Exercise details => Here is a block of records. Copy every line in it that includes "analytics".

Records to process =>
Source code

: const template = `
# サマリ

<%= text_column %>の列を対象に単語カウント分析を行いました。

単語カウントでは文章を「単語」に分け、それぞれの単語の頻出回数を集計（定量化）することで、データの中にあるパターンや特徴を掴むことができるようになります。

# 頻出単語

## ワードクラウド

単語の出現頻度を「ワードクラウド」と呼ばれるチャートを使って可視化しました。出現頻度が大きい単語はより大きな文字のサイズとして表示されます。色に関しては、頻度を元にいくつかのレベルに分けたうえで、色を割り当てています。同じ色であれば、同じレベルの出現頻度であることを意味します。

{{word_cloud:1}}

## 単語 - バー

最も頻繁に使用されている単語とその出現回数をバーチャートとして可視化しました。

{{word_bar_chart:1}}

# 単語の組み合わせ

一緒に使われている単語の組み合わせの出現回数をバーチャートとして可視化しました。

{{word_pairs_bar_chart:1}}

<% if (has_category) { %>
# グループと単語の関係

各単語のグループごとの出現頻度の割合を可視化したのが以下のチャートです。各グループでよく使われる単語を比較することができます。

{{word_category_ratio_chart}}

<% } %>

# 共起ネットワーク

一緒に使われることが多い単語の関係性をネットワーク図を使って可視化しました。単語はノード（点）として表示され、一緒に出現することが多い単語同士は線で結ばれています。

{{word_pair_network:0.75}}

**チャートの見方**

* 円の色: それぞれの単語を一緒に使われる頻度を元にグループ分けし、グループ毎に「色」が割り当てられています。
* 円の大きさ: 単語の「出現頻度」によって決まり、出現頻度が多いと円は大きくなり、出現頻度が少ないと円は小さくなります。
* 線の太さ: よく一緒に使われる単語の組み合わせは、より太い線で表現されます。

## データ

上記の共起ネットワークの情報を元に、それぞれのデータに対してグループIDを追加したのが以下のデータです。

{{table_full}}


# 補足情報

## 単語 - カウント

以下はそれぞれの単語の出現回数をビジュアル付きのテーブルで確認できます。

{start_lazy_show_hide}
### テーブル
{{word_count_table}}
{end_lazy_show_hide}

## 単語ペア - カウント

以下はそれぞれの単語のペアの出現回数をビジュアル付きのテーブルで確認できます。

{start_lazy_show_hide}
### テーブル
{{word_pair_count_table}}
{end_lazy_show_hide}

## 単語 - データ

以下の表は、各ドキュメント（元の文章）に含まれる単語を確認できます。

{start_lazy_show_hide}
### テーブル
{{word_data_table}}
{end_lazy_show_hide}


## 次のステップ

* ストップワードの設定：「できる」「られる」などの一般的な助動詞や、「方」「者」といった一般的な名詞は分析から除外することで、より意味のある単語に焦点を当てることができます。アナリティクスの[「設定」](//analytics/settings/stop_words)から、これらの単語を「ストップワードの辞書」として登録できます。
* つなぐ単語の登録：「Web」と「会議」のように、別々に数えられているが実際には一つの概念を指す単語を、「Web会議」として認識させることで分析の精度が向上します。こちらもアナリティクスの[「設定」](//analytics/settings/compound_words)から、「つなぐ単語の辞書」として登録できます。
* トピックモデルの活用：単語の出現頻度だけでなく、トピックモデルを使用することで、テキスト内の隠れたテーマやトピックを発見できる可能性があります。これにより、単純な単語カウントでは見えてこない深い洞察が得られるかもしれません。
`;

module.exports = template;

Response to the exercise =>
* ストップワードの設定：「できる」「られる」などの一般的な助動詞や、「方」「者」といった一般的な名詞は分析から除外することで、より意味のある単語に焦点を当てることができます。アナリティクスの[「設定」](//analytics/settings/stop_words)から、これらの単語を「ストップワードの辞書」として登録できます。
* つなぐ単語の登録：「Web」と「会議」のように、別々に数えられているが実際には一つの概念を指す単語を、「Web会議」として認識させることで分析の精度が向上します。こちらもアナリティクスの[「設定」](//analytics/settings/compound_words)から、「つなぐ単語の辞書」として登録できます。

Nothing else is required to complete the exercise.